Сегодня Айнштайн использовал последнюю надежду — сложносоставную фокусирующую линзу. Ее после долгих переговоров выпросили у Королевской академии под гарантию научного прорыва и эксклюзивных прав на издание статей и научных работ, посвященных феномену. Под ударом сиреневых молний линза, единственная в мире, испарилась, не оставив даже пылинки. Очередной эксперимент вновь свелся к наблюдению занимательных оптических эффектов, а также регистрации неведомой энергии, возникающей из ниоткуда и в никуда же исчезающей.
Ах, нет, подумал Франц, это не все итоги. Не забудем непременную уборку и ремонт, куда же без них.
— Да к черту все, — неожиданно произнес профессор вполне спокойным голосом. — Выключайте, Франц. И… — он немного подумал, гладкий лоб собрался морщинами как воды озера на сильном ветру. — Вы говорили, нас вроде бы приглашала в гости ваша почтенная тетушка?
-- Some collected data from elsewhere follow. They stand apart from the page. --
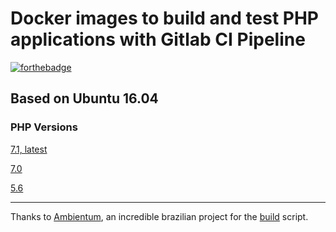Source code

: # Docker images to build and test PHP applications with Gitlab CI Pipeline

[![forthebadge](http://forthebadge.com/images/badges/built-by-developers.svg)](http://forthebadge.com)


## Based on Ubuntu 16.04

### PHP Versions

[7.1, latest](https://github.com/edbizarro/gitlab-ci-pipeline-php/blob/master/php/7.1/Dockerfile)

[7.0](https://github.com/edbizarro/gitlab-ci-pipeline-php/blob/master/php/7.0/Dockerfile)

[5.6](https://github.com/edbizarro/gitlab-ci-pipeline-php/blob/master/php/5.6/Dockerfile)

---

Thanks to [Ambientum](https://github.com/codecasts/ambientum), an incredible brazilian project for the [build](https://github.com/codecasts/ambientum/blob/master/build.sh) script.
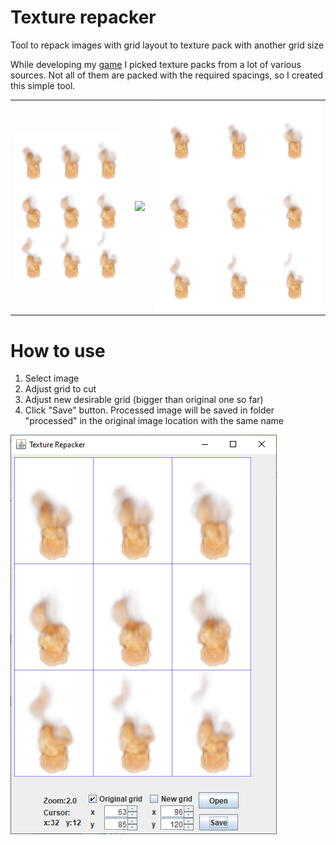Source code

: # Texture repacker
Tool to repack images with grid layout to texture pack with another grid size

While developing my <a href="https://github.com/VahanChaMaka/king-of-the-dump">game</a> I picked texture packs from a lot of various sources. Not all of them are packed with the required spacings, so I created this simple tool.

<table>
  <tr>
    <td vlign="center"><img src="meta/flame.png"></td>
    <td vlign="center"><img src="https://upload.wikimedia.org/wikipedia/commons/thumb/7/71/Arrow_east.svg/800px-Arrow_east.svg.png" width="30px"></td>
    <td vlign="center"><img src="meta/flame_processed.png"></td>
  </tr>
</table>

# How to use
1. Select image
2. Adjust grid to cut
3. Adjust new desirable grid (bigger than original one so far)
4. Click "Save" button. 
Processed image will be saved in folder "processed" in the original image location with the same name
<img src="meta/screenshot.png">
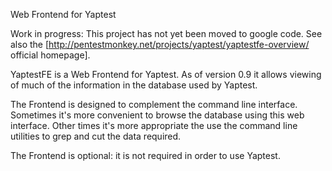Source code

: Web Frontend for Yaptest

Work in progress: This project has not yet been moved to google code.  See also the [http://pentestmonkey.net/projects/yaptest/yaptestfe-overview/ official homepage].

YaptestFE is a Web Frontend for Yaptest.  As of version 0.9 it allows viewing of much of the information in the database used by Yaptest.

The Frontend is designed to complement the command line interface.  Sometimes it's more convenient to browse the database using this web interface.  Other times it's more appropriate the use the command line utilities to grep and cut the data required.

The Frontend is optional: it is not required in order to use Yaptest.

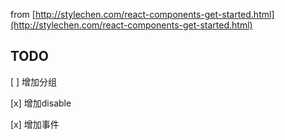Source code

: from [http://stylechen.com/react-components-get-started.html](http://stylechen.com/react-components-get-started.html)

## TODO

[ ] 增加分组

[x] 增加disable

[x] 增加事件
Какое-то семейное собрание… Почему бы нам не принять предложение?
Если бы Айзек Айнштайн внезапно начал складывать стихи или высказал пожелание записаться в «корпус вооруженного народа», даже это не повергло бы Проппа в такое изумление, как сейчас. Профессор, который уже несколько лет практически не выходил из дома, «отшельник Айнштайн» — желает приобщиться к мирской суете? Да еще отправиться в гости к тетушке Хильде, которая была близка науке примерно так же, как близка к Земле Проксима Центавра с ее четырьмя световыми годами… Видимо, очередной провал по-настоящему подкосил Айзека.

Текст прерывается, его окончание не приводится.